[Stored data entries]
-------------------------

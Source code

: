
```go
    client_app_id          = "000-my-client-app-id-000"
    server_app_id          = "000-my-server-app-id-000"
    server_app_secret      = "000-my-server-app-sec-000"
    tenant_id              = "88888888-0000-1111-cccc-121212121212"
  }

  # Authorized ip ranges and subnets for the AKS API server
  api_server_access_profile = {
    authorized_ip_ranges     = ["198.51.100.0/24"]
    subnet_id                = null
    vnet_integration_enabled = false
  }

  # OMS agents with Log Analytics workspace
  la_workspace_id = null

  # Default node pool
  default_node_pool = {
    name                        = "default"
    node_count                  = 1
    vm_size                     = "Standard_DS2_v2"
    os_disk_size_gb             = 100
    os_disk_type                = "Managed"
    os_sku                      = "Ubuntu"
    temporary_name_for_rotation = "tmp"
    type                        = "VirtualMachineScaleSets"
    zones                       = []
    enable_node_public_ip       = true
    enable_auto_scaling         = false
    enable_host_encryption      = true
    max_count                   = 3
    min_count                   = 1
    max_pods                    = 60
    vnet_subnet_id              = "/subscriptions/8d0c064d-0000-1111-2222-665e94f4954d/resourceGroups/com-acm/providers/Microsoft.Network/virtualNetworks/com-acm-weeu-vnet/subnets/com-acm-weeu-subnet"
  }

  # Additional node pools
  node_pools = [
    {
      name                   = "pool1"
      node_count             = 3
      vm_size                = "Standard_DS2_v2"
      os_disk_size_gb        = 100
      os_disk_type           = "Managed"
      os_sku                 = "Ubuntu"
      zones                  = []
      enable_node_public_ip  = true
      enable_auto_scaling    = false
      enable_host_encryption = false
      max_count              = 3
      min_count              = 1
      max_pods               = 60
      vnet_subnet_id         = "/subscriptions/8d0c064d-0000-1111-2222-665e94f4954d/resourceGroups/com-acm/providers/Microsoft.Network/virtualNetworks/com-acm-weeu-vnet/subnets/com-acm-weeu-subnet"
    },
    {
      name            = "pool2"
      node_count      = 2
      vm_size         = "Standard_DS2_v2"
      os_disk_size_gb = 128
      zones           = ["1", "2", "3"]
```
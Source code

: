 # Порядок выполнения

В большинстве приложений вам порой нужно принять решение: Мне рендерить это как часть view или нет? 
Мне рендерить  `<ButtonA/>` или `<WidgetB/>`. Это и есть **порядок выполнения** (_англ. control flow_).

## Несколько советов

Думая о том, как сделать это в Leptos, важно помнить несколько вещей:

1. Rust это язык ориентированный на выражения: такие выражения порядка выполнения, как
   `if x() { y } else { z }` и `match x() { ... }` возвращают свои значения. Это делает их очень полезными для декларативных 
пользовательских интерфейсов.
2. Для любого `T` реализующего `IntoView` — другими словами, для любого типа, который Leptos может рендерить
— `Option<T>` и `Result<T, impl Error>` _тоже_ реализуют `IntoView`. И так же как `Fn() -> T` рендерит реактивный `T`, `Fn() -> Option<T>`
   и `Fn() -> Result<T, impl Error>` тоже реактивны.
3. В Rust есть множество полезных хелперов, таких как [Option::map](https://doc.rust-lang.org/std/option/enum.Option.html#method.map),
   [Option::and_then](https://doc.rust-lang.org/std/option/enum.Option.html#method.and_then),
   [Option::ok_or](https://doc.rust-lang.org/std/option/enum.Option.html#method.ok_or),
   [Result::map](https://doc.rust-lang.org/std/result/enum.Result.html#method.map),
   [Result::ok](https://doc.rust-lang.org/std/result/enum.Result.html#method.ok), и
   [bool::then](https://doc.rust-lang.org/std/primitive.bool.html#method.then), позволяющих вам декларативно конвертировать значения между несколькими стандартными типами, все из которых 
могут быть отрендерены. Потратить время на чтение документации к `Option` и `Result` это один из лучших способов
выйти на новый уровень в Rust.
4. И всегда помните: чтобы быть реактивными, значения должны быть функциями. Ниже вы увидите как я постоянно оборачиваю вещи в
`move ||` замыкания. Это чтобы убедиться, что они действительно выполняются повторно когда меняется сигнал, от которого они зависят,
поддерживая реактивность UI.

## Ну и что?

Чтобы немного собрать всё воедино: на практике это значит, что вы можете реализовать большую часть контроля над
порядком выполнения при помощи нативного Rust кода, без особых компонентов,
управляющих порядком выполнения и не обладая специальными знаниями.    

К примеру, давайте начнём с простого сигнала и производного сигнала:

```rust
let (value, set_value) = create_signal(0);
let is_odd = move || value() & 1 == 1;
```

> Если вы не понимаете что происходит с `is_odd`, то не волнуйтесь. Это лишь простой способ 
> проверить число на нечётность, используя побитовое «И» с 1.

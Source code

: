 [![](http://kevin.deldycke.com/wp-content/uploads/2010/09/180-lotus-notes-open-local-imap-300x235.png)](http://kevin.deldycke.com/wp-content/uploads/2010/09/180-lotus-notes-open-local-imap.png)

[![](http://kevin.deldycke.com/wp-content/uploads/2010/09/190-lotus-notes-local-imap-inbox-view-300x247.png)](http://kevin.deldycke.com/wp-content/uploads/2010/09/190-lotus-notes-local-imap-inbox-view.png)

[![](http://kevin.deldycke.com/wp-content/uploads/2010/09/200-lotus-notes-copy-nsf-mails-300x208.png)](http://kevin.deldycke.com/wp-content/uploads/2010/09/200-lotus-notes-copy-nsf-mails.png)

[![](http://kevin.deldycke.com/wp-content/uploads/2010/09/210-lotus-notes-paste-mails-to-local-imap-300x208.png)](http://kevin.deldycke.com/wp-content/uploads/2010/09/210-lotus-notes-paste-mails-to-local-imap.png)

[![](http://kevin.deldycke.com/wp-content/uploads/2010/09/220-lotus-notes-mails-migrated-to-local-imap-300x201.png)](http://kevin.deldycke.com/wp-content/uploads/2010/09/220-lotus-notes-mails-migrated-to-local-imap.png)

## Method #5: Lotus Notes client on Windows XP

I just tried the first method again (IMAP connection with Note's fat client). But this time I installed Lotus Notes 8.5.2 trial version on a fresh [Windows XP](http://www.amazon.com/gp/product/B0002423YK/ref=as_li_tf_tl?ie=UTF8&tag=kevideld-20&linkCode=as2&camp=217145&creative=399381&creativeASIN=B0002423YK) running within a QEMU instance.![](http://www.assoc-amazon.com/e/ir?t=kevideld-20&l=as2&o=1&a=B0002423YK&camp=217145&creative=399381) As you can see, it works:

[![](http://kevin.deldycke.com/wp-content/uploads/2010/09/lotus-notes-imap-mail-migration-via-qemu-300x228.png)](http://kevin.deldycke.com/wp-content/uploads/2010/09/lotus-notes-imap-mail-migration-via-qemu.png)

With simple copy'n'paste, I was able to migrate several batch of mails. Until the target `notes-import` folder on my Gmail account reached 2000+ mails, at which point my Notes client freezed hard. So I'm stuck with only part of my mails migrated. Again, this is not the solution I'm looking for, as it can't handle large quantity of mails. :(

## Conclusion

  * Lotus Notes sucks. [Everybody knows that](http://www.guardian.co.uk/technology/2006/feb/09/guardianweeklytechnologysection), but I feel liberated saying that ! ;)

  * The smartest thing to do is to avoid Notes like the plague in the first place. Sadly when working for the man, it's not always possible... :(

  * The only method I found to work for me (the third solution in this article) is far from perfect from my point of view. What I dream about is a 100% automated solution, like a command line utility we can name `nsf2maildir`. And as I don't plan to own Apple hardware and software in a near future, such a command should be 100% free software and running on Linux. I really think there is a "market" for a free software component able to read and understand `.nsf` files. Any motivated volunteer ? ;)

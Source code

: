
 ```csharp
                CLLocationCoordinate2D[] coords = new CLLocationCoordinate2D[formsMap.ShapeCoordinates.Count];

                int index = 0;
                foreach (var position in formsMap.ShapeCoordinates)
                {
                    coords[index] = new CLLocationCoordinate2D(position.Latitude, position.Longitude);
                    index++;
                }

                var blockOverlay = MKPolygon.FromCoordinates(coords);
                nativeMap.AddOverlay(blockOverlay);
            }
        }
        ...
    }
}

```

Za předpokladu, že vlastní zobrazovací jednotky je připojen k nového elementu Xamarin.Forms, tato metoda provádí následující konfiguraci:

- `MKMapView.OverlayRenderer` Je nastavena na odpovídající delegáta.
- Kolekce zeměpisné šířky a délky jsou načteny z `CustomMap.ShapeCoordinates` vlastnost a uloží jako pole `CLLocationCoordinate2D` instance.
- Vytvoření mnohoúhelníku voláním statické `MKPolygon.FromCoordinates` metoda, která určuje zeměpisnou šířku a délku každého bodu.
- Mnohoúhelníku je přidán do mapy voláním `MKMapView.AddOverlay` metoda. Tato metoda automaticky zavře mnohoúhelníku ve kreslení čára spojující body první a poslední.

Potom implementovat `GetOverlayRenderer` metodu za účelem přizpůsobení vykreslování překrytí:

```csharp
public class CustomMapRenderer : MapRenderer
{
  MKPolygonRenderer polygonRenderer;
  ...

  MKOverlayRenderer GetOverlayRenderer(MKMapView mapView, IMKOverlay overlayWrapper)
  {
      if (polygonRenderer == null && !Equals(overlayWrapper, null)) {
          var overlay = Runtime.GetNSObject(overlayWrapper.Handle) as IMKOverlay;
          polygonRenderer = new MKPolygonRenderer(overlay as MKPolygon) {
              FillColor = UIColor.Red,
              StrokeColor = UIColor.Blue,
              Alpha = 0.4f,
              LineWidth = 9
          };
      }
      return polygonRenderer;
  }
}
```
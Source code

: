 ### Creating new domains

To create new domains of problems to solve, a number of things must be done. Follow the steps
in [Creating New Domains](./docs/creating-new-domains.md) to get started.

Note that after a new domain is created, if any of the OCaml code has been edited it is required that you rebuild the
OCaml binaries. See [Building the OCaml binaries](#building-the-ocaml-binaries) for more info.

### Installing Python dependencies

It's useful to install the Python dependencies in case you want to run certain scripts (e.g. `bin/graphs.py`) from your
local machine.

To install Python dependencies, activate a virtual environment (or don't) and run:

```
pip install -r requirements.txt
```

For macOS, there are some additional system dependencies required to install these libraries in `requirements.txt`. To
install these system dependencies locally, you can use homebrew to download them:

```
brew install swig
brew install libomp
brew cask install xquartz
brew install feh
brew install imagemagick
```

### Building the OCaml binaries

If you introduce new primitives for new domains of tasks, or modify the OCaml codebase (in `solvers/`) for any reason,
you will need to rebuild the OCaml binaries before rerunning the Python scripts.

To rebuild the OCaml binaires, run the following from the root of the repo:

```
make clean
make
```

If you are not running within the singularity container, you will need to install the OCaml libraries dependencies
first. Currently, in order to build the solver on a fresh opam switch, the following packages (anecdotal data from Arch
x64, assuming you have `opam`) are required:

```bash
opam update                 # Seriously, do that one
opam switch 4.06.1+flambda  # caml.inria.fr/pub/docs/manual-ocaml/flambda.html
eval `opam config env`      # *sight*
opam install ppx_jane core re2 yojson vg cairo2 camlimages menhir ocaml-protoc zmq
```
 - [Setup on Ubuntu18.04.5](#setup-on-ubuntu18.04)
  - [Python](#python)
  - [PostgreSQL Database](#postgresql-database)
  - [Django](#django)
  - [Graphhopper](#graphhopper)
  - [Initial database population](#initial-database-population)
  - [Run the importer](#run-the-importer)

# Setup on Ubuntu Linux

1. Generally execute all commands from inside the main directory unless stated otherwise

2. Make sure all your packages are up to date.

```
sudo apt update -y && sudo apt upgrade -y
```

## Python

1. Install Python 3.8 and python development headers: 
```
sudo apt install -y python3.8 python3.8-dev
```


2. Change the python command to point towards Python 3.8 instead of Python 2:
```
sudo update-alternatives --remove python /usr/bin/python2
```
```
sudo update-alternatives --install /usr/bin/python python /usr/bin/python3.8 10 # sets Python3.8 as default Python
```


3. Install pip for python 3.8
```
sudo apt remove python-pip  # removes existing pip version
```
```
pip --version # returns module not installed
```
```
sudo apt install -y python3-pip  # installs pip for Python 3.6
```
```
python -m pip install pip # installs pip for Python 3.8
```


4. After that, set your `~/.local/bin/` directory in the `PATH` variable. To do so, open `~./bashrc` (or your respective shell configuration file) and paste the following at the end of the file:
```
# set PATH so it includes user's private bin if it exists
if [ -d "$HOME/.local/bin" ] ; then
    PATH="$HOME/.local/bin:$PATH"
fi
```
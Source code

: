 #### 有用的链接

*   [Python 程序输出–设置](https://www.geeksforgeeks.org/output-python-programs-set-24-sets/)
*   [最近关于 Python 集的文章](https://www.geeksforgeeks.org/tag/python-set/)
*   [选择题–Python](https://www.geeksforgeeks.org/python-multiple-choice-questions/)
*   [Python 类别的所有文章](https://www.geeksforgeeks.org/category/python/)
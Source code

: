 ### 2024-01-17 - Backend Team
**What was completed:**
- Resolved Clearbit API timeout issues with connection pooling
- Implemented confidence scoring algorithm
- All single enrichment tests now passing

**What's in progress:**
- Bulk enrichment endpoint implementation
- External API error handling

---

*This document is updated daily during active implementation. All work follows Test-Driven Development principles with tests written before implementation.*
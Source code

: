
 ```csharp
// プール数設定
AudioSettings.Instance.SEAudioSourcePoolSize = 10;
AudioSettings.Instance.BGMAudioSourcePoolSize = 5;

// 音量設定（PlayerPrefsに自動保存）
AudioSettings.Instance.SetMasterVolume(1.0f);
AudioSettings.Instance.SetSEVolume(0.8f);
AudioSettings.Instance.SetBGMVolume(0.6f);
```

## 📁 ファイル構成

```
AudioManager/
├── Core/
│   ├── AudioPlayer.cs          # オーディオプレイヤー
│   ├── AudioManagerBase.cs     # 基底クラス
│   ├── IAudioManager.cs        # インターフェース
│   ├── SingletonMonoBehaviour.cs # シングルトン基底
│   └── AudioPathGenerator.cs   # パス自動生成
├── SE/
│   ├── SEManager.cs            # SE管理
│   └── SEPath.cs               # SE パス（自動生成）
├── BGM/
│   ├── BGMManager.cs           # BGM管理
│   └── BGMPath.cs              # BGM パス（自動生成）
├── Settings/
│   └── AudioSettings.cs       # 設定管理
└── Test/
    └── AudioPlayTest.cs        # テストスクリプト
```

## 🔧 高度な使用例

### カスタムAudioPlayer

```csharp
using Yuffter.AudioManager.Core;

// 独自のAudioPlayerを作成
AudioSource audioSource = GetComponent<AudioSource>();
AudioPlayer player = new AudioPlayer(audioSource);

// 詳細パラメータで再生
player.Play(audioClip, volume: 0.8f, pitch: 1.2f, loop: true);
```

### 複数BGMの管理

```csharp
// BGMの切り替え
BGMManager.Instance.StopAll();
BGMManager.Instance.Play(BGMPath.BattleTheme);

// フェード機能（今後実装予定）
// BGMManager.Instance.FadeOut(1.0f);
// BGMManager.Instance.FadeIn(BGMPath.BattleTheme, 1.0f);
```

-------------------------

◆ Exercise directions:
Repeat word for word the lines above that run from the line containing "полезными для декларативных" through the line containing "-> Result<T, impl", both ends included, and nothing else.

◆ Answer section:
   `if x() { y } else { z }` и `match x() { ... }` возвращают свои значения. Это делает их очень полезными для декларативных 
пользовательских интерфейсов.
2. Для любого `T` реализующего `IntoView` — другими словами, для любого типа, который Leptos может рендерить
— `Option<T>` и `Result<T, impl Error>` _тоже_ реализуют `IntoView`. И так же как `Fn() -> T` рендерит реактивный `T`, `Fn() -> Option<T>`
   и `Fn() -> Result<T, impl Error>` тоже реактивны.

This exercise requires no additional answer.